Wednesday, July 7, 2010

He Knows Me

So last night, 4 a.m. to be exact (which is still technically night, right?), my sweet babe had finally fallen asleep on my chest while we were both on the couch. As I was praying that he would start to sleep better I started wondering what God was trying to teach us in this tough transition and sleep deprived period. Then it hit me.

Asher knows me.

We have really been struggling to get him to go back to sleep in his crib after night time feedings. He can be up and awake for hours sometimes. He'll do this little grunting uncomfortable sound and not really cry, but not sleep either. It was after one of those periods that I finally thought, "whatever. I am going to sleep with this baby and if he starts to think that's the only way he can sleep, I DON'T CARE!" So picking him up out of his bouncy seat and laying him on my chest, his little grunts finally subsided and he started, well, sleeping like a baby. (sidebar: weird saying that is since most babies don't sleep worth crap).

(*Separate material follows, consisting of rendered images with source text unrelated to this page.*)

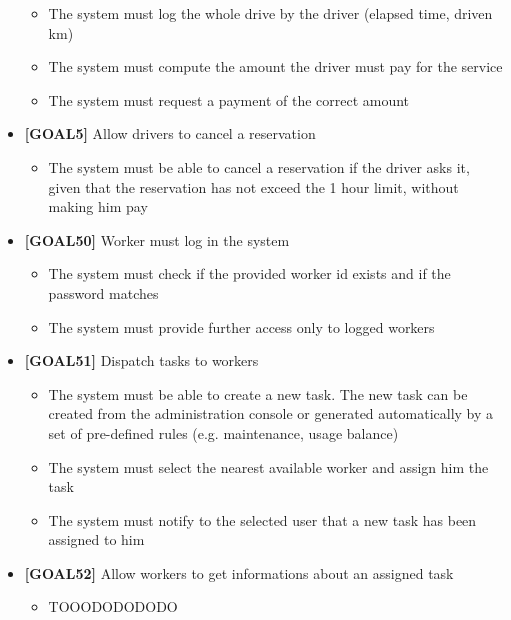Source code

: \begin{itemize}
	\begin{itemize}
	\item The system must log the whole drive by the driver (elapsed time, driven km)
	\item The system must compute the amount the driver must pay for the service
	\item The system must request a payment of the correct amount 
	\end{itemize}
\item \textbf{[GOAL5]} Allow drivers to cancel a reservation
	\begin{itemize}
	\item The system must be able to cancel a reservation if the driver asks it, given that the reservation has not exceed the 1 hour limit, without making him pay
	\end{itemize}
\item \textbf{[GOAL50]} Worker must log in the system
	\begin{itemize}
	\item The system must check if the provided worker id exists and if the password matches
	\item The system must provide further access only to logged workers
	\end{itemize}
\item \textbf{[GOAL51]} Dispatch tasks to workers
	\begin{itemize}
	\item The system must be able to create a new task. The new task can be created from the administration console or generated automatically by a set of pre-defined rules (e.g. maintenance, usage balance)
	\item The system must select the nearest available worker and assign him the task
	\item The system must notify to the selected user that a new task has been assigned to him
	\end{itemize}
\item \textbf{[GOAL52]} Allow workers to get informations about an assigned task
	\begin{itemize}
	\item TOOODODODODO
	\end{itemize}
\end{itemize}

I did not carry my son in my womb for nine months. My skin is a different color than his. And yet, he knows ME and is comforted by ME. I am and forever will be his mommy. And that gives me a big, sleep-deprived smile :).

1 comment:

  1. Oh I agree so much! Isn't it amazing how that bond is there regardless of the fact that you did not carry your son in your womb. I am amazed how Azariah calms when he hears my voice or falls asleep on my chest in ways that he doesn't with others. It makes me very very proud to be his mommy and smile at the plan that God has for us all!